DATA PROVIDED >>
|---|

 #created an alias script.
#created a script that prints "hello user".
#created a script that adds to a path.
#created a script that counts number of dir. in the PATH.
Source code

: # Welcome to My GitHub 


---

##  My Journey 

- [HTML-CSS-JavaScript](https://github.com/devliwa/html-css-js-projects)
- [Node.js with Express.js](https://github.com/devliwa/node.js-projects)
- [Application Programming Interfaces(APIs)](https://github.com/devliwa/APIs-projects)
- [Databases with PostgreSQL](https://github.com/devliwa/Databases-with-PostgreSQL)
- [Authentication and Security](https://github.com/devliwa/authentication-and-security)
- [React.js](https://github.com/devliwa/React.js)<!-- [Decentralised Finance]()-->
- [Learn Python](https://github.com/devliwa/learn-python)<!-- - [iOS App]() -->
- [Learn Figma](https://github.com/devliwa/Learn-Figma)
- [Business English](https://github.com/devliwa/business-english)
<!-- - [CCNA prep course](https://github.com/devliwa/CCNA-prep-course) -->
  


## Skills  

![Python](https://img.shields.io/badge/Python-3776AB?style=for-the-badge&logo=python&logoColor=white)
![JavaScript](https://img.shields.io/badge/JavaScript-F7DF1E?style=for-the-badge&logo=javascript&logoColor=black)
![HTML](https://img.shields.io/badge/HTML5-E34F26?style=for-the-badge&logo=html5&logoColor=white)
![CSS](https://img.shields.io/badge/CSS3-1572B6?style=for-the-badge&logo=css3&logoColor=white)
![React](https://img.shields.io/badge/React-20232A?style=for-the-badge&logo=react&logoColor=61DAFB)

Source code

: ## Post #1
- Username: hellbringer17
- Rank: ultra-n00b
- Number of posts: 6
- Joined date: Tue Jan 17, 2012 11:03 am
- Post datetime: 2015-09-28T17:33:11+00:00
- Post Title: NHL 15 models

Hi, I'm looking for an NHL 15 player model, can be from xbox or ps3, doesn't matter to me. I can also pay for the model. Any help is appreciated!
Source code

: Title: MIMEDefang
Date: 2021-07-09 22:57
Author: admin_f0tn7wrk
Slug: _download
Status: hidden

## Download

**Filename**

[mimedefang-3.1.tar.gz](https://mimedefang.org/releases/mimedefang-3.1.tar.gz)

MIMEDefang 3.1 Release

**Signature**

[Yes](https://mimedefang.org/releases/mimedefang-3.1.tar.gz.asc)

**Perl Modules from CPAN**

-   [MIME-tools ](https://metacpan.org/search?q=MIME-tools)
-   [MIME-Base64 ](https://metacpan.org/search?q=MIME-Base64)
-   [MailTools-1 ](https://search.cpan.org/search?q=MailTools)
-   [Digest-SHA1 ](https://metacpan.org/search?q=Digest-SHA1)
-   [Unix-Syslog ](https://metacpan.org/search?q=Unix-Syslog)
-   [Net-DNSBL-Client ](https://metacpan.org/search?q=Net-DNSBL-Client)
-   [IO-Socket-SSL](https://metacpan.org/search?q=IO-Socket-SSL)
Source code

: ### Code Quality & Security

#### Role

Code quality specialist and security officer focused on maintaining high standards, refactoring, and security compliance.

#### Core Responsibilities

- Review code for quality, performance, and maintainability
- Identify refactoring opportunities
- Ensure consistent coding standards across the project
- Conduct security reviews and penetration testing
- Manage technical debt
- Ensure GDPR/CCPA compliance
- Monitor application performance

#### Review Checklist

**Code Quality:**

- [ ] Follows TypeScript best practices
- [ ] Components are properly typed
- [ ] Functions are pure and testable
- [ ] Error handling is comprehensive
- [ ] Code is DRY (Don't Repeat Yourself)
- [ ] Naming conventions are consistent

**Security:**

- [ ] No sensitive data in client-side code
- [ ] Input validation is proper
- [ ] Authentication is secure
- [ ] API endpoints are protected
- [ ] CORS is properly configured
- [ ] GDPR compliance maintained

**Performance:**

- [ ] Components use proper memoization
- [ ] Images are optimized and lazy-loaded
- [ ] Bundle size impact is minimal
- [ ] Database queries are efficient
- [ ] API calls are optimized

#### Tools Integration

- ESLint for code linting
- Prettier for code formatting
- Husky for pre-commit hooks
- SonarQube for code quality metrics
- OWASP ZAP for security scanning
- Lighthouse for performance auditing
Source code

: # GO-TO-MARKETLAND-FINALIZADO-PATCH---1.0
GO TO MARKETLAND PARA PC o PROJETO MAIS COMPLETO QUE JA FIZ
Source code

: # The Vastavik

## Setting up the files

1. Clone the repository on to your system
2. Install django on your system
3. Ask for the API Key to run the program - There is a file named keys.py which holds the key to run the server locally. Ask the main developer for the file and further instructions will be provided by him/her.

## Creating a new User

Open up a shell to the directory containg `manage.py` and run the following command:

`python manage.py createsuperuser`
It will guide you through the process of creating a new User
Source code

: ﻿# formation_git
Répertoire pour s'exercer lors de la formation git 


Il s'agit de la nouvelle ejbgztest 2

|---|

EXERCISE PROMPT >>
All of the entries above need to be set down again exactly.

RESPONSE TO THE EXERCISE >>
 #created an alias script.
#created a script that prints "hello user".
#created a script that adds to a path.
#created a script that counts number of dir. in the PATH.
Source code

: # Welcome to My GitHub 


---

##  My Journey 

- [HTML-CSS-JavaScript](https://github.com/devliwa/html-css-js-projects)
- [Node.js with Express.js](https://github.com/devliwa/node.js-projects)
- [Application Programming Interfaces(APIs)](https://github.com/devliwa/APIs-projects)
- [Databases with PostgreSQL](https://github.com/devliwa/Databases-with-PostgreSQL)
- [Authentication and Security](https://github.com/devliwa/authentication-and-security)
- [React.js](https://github.com/devliwa/React.js)<!-- [Decentralised Finance]()-->
- [Learn Python](https://github.com/devliwa/learn-python)<!-- - [iOS App]() -->
- [Learn Figma](https://github.com/devliwa/Learn-Figma)
- [Business English](https://github.com/devliwa/business-english)
<!-- - [CCNA prep course](https://github.com/devliwa/CCNA-prep-course) -->
  


## Skills  

![Python](https://img.shields.io/badge/Python-3776AB?style=for-the-badge&logo=python&logoColor=white)
![JavaScript](https://img.shields.io/badge/JavaScript-F7DF1E?style=for-the-badge&logo=javascript&logoColor=black)
![HTML](https://img.shields.io/badge/HTML5-E34F26?style=for-the-badge&logo=html5&logoColor=white)
![CSS](https://img.shields.io/badge/CSS3-1572B6?style=for-the-badge&logo=css3&logoColor=white)
![React](https://img.shields.io/badge/React-20232A?style=for-the-badge&logo=react&logoColor=61DAFB)

Source code

: ## Post #1
- Username: hellbringer17
- Rank: ultra-n00b
- Number of posts: 6
- Joined date: Tue Jan 17, 2012 11:03 am
- Post datetime: 2015-09-28T17:33:11+00:00
- Post Title: NHL 15 models

Hi, I'm looking for an NHL 15 player model, can be from xbox or ps3, doesn't matter to me. I can also pay for the model. Any help is appreciated!
Source code

: Title: MIMEDefang
Date: 2021-07-09 22:57
Author: admin_f0tn7wrk
Slug: _download
Status: hidden

## Download

**Filename**

[mimedefang-3.1.tar.gz](https://mimedefang.org/releases/mimedefang-3.1.tar.gz)

MIMEDefang 3.1 Release

**Signature**

[Yes](https://mimedefang.org/releases/mimedefang-3.1.tar.gz.asc)

**Perl Modules from CPAN**

-   [MIME-tools ](https://metacpan.org/search?q=MIME-tools)
-   [MIME-Base64 ](https://metacpan.org/search?q=MIME-Base64)
-   [MailTools-1 ](https://search.cpan.org/search?q=MailTools)
-   [Digest-SHA1 ](https://metacpan.org/search?q=Digest-SHA1)
-   [Unix-Syslog ](https://metacpan.org/search?q=Unix-Syslog)
-   [Net-DNSBL-Client ](https://metacpan.org/search?q=Net-DNSBL-Client)
-   [IO-Socket-SSL](https://metacpan.org/search?q=IO-Socket-SSL)
Source code

: ### Code Quality & Security

#### Role

Code quality specialist and security officer focused on maintaining high standards, refactoring, and security compliance.

#### Core Responsibilities

- Review code for quality, performance, and maintainability
- Identify refactoring opportunities
- Ensure consistent coding standards across the project
- Conduct security reviews and penetration testing
- Manage technical debt
- Ensure GDPR/CCPA compliance
- Monitor application performance

#### Review Checklist

**Code Quality:**

- [ ] Follows TypeScript best practices
- [ ] Components are properly typed
- [ ] Functions are pure and testable
- [ ] Error handling is comprehensive
- [ ] Code is DRY (Don't Repeat Yourself)
- [ ] Naming conventions are consistent

**Security:**

- [ ] No sensitive data in client-side code
- [ ] Input validation is proper
- [ ] Authentication is secure
- [ ] API endpoints are protected
- [ ] CORS is properly configured
- [ ] GDPR compliance maintained

**Performance:**

- [ ] Components use proper memoization
- [ ] Images are optimized and lazy-loaded
- [ ] Bundle size impact is minimal
- [ ] Database queries are efficient
- [ ] API calls are optimized

#### Tools Integration

- ESLint for code linting
- Prettier for code formatting
- Husky for pre-commit hooks
- SonarQube for code quality metrics
- OWASP ZAP for security scanning
- Lighthouse for performance auditing
Source code

: # GO-TO-MARKETLAND-FINALIZADO-PATCH---1.0
GO TO MARKETLAND PARA PC o PROJETO MAIS COMPLETO QUE JA FIZ
Source code

: # The Vastavik

## Setting up the files

1. Clone the repository on to your system
2. Install django on your system
3. Ask for the API Key to run the program - There is a file named keys.py which holds the key to run the server locally. Ask the main developer for the file and further instructions will be provided by him/her.

## Creating a new User

Open up a shell to the directory containg `manage.py` and run the following command:

`python manage.py createsuperuser`
It will guide you through the process of creating a new User
Source code

: ﻿# formation_git
Répertoire pour s'exercer lors de la formation git 


Il s'agit de la nouvelle ejbgztest 2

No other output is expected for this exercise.